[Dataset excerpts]
···
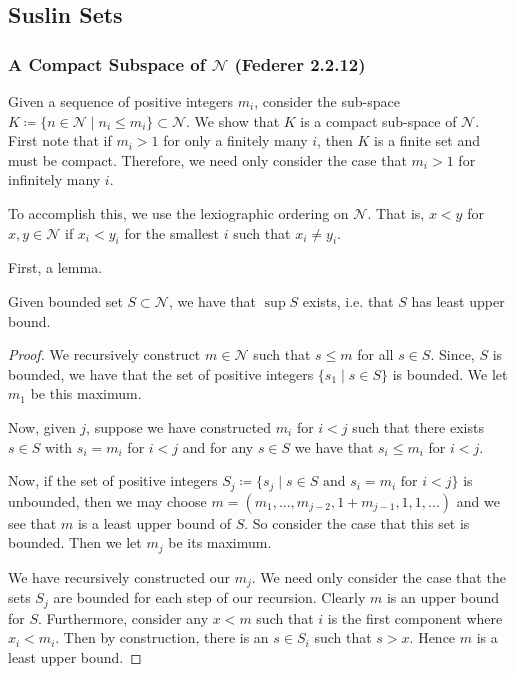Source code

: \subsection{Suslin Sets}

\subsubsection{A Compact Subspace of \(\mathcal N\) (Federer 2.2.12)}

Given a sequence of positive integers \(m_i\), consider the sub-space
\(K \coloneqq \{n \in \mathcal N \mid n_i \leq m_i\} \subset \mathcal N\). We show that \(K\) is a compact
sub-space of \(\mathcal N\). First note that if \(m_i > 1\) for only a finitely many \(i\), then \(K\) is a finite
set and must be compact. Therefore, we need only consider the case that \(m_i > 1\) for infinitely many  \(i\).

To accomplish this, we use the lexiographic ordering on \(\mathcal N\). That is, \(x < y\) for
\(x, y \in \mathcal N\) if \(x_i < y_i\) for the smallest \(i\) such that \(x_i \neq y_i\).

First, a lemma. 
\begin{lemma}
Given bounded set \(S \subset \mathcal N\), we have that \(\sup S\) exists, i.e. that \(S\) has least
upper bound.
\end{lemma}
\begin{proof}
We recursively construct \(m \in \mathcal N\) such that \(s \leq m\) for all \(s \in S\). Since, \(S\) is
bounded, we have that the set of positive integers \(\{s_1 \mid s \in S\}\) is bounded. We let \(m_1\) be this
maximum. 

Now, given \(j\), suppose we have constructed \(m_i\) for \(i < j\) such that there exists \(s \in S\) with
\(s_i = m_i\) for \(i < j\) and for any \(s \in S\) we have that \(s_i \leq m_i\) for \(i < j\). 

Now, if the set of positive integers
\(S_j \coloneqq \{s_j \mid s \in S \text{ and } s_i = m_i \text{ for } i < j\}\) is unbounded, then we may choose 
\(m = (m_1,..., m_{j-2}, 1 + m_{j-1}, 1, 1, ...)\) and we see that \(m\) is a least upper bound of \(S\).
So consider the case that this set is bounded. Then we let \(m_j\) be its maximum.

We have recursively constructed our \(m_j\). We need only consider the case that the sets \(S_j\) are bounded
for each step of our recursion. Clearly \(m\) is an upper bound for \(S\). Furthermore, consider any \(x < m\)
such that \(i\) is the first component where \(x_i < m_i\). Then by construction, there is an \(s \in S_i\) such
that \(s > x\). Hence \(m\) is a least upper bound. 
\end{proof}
···
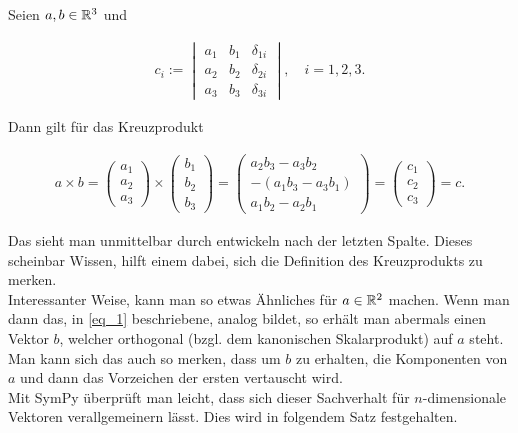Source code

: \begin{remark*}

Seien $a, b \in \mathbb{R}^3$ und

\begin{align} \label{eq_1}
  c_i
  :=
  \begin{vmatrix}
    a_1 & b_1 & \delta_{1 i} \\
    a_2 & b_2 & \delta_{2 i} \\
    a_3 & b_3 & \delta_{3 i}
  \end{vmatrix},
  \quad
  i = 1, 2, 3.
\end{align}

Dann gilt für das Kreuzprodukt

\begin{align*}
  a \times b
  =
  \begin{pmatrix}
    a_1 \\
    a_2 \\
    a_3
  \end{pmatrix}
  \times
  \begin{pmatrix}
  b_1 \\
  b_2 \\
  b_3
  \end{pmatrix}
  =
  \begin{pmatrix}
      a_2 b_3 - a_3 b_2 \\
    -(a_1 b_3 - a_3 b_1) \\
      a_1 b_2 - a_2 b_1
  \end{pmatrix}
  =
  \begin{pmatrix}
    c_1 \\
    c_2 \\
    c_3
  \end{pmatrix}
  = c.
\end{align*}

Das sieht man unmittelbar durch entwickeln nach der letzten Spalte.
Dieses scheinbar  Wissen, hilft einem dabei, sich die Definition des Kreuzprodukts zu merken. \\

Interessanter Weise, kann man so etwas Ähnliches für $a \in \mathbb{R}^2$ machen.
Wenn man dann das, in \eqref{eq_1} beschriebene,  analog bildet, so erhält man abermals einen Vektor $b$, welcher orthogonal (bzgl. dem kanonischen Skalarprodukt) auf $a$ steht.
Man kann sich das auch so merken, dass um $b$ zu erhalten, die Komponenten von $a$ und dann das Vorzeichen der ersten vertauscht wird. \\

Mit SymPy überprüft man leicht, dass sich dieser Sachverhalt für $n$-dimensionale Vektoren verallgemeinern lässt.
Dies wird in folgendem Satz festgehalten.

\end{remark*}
···
Filter the lines above, keeping each one that contains the string "mathcal".

\subsubsection{A Compact Subspace of \(\mathcal N\) (Federer 2.2.12)}
\(K \coloneqq \{n \in \mathcal N \mid n_i \leq m_i\} \subset \mathcal N\). We show that \(K\) is a compact
sub-space of \(\mathcal N\). First note that if \(m_i > 1\) for only a finitely many \(i\), then \(K\) is a finite
To accomplish this, we use the lexiographic ordering on \(\mathcal N\). That is, \(x < y\) for
\(x, y \in \mathcal N\) if \(x_i < y_i\) for the smallest \(i\) such that \(x_i \neq y_i\).
Given bounded set \(S \subset \mathcal N\), we have that \(\sup S\) exists, i.e. that \(S\) has least
We recursively construct \(m \in \mathcal N\) such that \(s \leq m\) for all \(s \in S\). Since, \(S\) is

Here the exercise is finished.